*** Records supplied ***

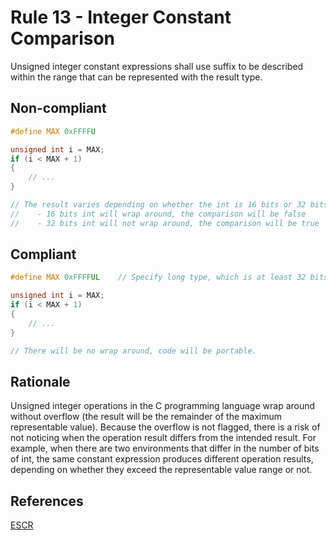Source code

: # Rule 13 - Integer Constant Comparison

Unsigned integer constant expressions shall use suffix to be described within the range that can be represented with the result type.

## Non-compliant

```c
#define MAX 0xFFFFU

unsigned int i = MAX;
if (i < MAX + 1)
{
    // ...
}

// The result varies depending on whether the int is 16 bits or 32 bits:
//    - 16 bits int will wrap around, the comparison will be false
//    - 32 bits int will not wrap around, the comparison will be true
```

## Compliant

```c
#define MAX 0xFFFFUL    // Specify long type, which is at least 32 bits

unsigned int i = MAX;
if (i < MAX + 1)
{
    // ...
}

// There will be no wrap around, code will be portable.
```

## Rationale

Unsigned integer operations in the C programming language wrap around without overflow (the result will be the remainder of the maximum representable value). Because the overflow is not flagged, there is a risk of not noticing when the operation result differs from the intended result. For example, when there are two environments that differ in the number of bits of int, the same constant expression produces different operation results, depending on whether they exceed the representable value range or not.

## References

[ESCR](../references.md#escr)
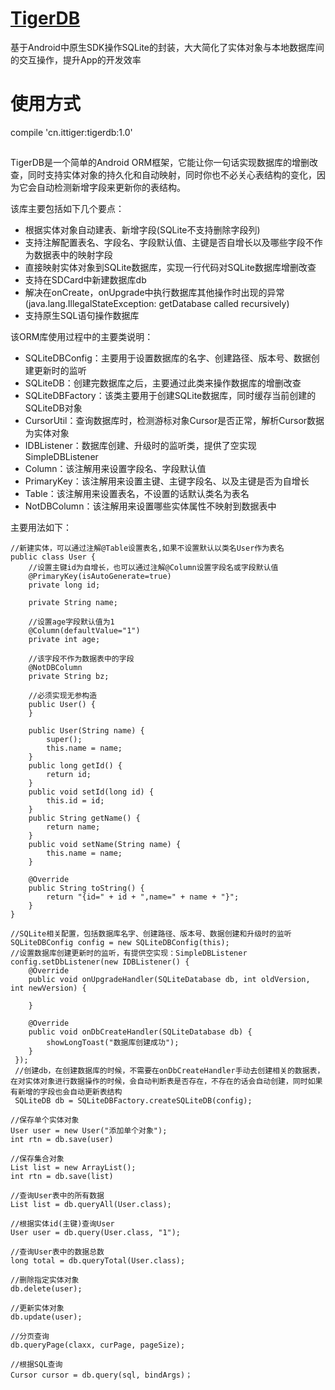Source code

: # [TigerDB](http://ittiger.cn/2015/10/01/%E7%AE%80%E5%8D%95%E5%AE%9E%E7%94%A8%E7%9A%84Android-ORM%E6%A1%86%E6%9E%B6TigerDB/)
基于Android中原生SDK操作SQLite的封装，大大简化了实体对象与本地数据库间的交互操作，提升App的开发效率<br/>

# 使用方式
compile 'cn.ittiger:tigerdb:1.0'

##
TigerDB是一个简单的Android ORM框架，它能让你一句话实现数据库的增删改查，同时支持实体对象的持久化和自动映射，同时你也不必关心表结构的变化，因为它会自动检测新增字段来更新你的表结构。

该库主要包括如下几个要点：<br/>
* 根据实体对象自动建表、新增字段(SQLite不支持删除字段列)<br/>
* 支持注解配置表名、字段名、字段默认值、主键是否自增长以及哪些字段不作为数据表中的映射字段<br/>
* 直接映射实体对象到SQLite数据库，实现一行代码对SQLite数据库增删改查<br/>
* 支持在SDCard中新建数据库db<br/>
* 解决在onCreate，onUpgrade中执行数据库其他操作时出现的异常(java.lang.IllegalStateException: getDatabase called recursively)<br/>
* 支持原生SQL语句操作数据库<br/>

该ORM库使用过程中的主要类说明：<br/>
* SQLiteDBConfig：主要用于设置数据库的名字、创建路径、版本号、数据创建更新时的监听<br/>
* SQLiteDB：创建完数据库之后，主要通过此类来操作数据库的增删改查<br/>
* SQLiteDBFactory：该类主要用于创建SQLite数据库，同时缓存当前创建的SQLiteDB对象<br/>
* CursorUtil：查询数据库时，检测游标对象Cursor是否正常，解析Cursor数据为实体对象<br/>
* IDBListener：数据库创建、升级时的监听类，提供了空实现SimpleDBListener<br/>
* Column：该注解用来设置字段名、字段默认值<br/>
* PrimaryKey：该注解用来设置主键、主键字段名、以及主键是否为自增长<br/>
* Table：该注解用来设置表名，不设置的话默认类名为表名<br/>
* NotDBColumn：该注解用来设置哪些实体属性不映射到数据表中<br/>

主要用法如下：<br/>
```
//新建实体，可以通过注解@Table设置表名,如果不设置默认以类名User作为表名
public class User {
	//设置主键id为自增长，也可以通过注解@Column设置字段名或字段默认值
	@PrimaryKey(isAutoGenerate=true)
	private long id;
		
	private String name;
		
	//设置age字段默认值为1
	@Column(defaultValue="1")
	private int age;
		
	//该字段不作为数据表中的字段
	@NotDBColumn
	private String bz;
		
	//必须实现无参构造
	public User() {
	}
		
	public User(String name) {
		super();
		this.name = name;
	}
	public long getId() {
		return id;
	}
	public void setId(long id) {
		this.id = id;
	}
	public String getName() {
		return name;
	}
	public void setName(String name) {
		this.name = name;
	}
		
	@Override
	public String toString() {
		return "{id=" + id + ",name=" + name + "}";
	}
}
	
//SQLite相关配置，包括数据库名字、创建路径、版本号、数据创建和升级时的监听
SQLiteDBConfig config = new SQLiteDBConfig(this);
//设置数据库创建更新时的监听，有提供空实现：SimpleDBListener
config.setDbListener(new IDBListener() {
 	@Override
 	public void onUpgradeHandler(SQLiteDatabase db, int oldVersion, int newVersion) {
  				
  	}
  			
  	@Override
  	public void onDbCreateHandler(SQLiteDatabase db) {
  		showLongToast("数据库创建成功");
  	}
 });
 //创建db，在创建数据库的时候，不需要在onDbCreateHandler手动去创建相关的数据表，在对实体对象进行数据操作的时候，会自动判断表是否存在，不存在的话会自动创建，同时如果有新增的字段也会自动更新表结构
 SQLiteDB db = SQLiteDBFactory.createSQLiteDB(config);
 
//保存单个实体对象
User user = new User("添加单个对象");
int rtn = db.save(user)
		
//保存集合对象
List list = new ArrayList();
int rtn = db.save(list)
		
//查询User表中的所有数据
List list = db.queryAll(User.class);
	
//根据实体id(主键)查询User
User user = db.query(User.class, "1");
	
//查询User表中的数据总数
long total = db.queryTotal(User.class);
 
//删除指定实体对象
db.delete(user);
	
//更新实体对象
db.update(user);
	
//分页查询
db.queryPage(claxx, curPage, pageSize);
	
//根据SQL查询
Cursor cursor = db.query(sql, bindArgs)；
```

*** End of Records supplied ***

◆ **Assignment**: Given the listing, work out the number of lines in which the word "result" is found, and supply only that number.

◆ **Task response**: 3